▶ _Task description_:
As the answer, give every line of the records that includes the word "unregister".

▶ _Information shown_:
>>>>

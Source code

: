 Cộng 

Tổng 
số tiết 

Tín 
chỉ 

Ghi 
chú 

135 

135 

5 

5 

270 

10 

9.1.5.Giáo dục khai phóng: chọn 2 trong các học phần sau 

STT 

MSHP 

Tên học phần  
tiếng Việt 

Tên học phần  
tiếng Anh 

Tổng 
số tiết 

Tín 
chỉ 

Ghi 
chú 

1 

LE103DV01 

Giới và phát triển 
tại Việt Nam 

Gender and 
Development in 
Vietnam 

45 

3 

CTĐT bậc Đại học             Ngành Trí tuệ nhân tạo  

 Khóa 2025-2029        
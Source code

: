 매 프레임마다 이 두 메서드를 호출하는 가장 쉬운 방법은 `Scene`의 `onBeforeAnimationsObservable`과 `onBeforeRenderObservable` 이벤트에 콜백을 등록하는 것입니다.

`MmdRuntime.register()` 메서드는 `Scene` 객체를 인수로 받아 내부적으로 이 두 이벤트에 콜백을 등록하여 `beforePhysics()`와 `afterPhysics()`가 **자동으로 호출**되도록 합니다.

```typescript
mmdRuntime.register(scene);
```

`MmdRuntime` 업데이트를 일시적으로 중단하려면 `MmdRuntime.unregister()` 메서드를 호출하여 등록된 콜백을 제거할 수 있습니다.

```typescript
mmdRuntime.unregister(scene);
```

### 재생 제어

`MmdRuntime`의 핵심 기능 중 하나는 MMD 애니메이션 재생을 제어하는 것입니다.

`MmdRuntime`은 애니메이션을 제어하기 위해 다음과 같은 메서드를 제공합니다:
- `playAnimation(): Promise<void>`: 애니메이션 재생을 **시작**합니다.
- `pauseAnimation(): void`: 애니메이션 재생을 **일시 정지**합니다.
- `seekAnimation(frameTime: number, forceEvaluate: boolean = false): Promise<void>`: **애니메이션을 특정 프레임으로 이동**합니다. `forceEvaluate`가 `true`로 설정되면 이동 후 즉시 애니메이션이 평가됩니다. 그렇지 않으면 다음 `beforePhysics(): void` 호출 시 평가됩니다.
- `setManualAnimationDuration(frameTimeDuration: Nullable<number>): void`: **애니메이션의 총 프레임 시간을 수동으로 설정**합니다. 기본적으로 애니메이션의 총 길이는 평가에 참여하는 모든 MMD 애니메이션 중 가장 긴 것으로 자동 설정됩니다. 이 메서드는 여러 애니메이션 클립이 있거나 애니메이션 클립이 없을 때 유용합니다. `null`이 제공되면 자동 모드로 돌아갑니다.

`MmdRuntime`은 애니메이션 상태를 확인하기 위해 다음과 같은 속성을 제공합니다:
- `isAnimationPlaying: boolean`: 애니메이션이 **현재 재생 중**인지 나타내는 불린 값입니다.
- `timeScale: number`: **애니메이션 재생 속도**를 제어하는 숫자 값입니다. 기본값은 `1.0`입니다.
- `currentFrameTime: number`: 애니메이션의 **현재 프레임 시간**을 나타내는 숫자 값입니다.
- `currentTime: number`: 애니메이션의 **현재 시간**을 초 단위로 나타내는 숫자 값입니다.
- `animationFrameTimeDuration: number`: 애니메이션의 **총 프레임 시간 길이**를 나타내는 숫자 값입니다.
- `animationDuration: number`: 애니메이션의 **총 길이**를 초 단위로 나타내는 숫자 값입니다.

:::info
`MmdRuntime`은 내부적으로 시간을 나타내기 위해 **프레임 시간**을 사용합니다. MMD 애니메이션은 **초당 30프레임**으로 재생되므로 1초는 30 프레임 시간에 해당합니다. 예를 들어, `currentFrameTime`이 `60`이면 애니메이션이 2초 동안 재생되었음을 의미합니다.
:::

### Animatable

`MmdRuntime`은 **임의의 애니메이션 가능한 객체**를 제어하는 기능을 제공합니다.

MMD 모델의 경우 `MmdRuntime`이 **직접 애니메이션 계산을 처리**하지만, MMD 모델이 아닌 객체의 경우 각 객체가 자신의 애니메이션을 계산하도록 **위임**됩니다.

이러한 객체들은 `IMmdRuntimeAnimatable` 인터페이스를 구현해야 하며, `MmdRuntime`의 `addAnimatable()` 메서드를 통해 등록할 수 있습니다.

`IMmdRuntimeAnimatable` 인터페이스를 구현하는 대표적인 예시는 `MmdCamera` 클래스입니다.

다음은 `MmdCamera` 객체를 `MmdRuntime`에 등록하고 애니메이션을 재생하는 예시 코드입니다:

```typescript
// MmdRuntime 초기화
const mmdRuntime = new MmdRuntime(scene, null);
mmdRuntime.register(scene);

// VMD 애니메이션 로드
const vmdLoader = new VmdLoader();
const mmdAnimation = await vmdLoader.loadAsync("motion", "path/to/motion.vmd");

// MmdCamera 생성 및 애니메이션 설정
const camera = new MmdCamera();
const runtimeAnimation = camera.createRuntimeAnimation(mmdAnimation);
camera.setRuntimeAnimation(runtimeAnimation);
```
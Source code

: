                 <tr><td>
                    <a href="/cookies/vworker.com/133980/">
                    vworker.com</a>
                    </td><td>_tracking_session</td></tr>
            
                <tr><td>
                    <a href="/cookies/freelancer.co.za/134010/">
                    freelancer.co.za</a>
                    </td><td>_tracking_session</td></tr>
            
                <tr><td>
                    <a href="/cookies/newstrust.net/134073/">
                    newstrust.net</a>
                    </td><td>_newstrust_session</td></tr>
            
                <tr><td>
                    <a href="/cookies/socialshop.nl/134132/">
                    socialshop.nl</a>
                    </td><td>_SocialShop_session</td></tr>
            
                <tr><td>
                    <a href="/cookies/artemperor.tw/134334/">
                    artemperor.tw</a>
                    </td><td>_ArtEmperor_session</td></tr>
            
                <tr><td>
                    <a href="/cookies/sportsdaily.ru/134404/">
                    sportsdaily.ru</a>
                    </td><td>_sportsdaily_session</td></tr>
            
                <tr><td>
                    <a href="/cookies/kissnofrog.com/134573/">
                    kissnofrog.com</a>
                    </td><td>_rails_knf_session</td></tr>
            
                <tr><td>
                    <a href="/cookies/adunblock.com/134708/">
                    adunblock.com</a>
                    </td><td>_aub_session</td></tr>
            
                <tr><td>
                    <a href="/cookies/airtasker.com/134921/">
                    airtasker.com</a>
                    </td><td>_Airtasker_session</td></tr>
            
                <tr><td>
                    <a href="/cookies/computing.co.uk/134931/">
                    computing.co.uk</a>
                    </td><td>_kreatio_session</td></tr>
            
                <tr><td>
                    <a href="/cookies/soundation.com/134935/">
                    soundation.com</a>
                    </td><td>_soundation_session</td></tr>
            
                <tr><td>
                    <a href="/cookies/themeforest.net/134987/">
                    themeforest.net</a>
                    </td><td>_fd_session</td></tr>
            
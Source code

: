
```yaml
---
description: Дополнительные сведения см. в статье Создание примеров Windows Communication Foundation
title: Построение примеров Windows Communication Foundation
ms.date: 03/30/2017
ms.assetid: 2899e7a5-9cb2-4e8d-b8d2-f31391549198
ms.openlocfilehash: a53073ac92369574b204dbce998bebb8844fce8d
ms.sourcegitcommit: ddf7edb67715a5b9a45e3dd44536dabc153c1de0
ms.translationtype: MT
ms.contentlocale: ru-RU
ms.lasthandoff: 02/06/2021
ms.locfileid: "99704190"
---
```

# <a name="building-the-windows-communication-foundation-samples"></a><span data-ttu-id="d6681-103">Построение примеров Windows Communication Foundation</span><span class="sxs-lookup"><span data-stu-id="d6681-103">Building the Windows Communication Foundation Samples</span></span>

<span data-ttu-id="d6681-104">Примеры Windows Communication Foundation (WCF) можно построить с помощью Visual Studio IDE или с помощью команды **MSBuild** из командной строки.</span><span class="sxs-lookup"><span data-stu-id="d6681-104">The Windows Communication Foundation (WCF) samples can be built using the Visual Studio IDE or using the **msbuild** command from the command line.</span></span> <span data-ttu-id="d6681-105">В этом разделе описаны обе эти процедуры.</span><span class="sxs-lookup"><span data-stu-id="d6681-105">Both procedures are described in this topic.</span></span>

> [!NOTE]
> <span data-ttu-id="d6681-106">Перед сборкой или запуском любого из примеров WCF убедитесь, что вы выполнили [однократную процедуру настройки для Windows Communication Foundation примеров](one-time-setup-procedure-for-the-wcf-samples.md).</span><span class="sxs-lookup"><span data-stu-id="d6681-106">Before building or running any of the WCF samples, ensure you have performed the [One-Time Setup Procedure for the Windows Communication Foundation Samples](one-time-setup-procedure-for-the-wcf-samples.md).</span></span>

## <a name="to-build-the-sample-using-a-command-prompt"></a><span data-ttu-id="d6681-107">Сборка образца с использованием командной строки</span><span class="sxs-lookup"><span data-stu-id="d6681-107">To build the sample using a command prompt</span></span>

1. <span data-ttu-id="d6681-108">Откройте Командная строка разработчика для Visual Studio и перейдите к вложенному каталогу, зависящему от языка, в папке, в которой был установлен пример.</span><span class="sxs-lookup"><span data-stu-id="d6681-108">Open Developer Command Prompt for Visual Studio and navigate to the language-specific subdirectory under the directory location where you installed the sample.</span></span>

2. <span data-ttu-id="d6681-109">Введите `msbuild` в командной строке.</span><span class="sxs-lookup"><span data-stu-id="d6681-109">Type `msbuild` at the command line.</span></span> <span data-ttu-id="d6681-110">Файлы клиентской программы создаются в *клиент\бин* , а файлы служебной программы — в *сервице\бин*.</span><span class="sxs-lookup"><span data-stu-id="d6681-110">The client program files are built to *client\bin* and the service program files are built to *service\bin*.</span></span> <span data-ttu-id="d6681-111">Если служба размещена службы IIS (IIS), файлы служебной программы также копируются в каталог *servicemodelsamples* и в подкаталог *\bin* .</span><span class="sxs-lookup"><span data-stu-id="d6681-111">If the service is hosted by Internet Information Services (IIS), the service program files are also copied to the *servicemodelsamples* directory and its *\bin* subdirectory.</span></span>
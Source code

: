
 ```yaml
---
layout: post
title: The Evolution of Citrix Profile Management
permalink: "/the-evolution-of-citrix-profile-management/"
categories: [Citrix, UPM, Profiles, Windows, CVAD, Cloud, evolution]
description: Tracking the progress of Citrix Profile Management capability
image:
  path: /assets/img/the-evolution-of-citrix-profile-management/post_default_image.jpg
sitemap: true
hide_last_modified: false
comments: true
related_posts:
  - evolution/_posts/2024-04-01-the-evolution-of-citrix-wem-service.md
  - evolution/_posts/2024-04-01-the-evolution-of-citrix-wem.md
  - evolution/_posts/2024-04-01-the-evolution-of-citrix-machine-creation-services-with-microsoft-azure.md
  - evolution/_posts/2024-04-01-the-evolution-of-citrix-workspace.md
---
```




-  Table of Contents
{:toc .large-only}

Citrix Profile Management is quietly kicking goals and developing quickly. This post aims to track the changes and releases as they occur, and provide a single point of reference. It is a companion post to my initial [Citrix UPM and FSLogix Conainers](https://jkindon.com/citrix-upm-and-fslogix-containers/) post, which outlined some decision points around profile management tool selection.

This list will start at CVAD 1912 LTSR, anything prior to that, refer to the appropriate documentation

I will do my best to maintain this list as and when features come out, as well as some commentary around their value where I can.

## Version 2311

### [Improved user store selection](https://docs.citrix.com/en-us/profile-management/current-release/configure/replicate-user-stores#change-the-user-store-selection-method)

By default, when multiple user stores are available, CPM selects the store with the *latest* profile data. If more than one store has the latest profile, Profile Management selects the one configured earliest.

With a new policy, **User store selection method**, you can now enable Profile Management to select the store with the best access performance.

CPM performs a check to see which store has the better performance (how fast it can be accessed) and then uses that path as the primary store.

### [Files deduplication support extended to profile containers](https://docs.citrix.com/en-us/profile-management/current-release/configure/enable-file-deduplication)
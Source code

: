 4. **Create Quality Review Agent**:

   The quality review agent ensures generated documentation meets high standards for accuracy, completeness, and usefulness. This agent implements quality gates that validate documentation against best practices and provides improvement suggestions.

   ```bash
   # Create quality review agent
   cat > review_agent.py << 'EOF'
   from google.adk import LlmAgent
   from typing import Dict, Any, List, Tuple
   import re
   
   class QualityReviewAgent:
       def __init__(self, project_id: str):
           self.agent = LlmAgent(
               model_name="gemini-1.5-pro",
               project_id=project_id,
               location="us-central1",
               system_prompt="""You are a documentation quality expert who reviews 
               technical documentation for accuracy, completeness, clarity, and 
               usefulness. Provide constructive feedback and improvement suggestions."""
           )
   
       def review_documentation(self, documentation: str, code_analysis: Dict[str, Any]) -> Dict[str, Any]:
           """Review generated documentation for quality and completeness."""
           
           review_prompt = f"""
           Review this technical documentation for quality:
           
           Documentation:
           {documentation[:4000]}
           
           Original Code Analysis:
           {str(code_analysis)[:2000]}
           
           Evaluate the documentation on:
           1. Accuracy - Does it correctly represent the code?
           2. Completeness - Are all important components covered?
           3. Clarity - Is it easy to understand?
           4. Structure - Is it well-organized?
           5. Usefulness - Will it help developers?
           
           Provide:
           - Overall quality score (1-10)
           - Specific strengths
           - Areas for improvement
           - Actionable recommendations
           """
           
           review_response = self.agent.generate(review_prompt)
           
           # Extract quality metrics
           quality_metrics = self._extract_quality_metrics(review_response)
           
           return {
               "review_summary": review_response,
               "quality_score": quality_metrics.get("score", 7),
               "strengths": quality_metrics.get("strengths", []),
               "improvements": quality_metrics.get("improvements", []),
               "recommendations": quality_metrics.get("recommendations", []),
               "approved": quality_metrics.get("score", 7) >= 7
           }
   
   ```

<<<<

▶ _Task answer_:
`MmdRuntime` 업데이트를 일시적으로 중단하려면 `MmdRuntime.unregister()` 메서드를 호출하여 등록된 콜백을 제거할 수 있습니다.
mmdRuntime.unregister(scene);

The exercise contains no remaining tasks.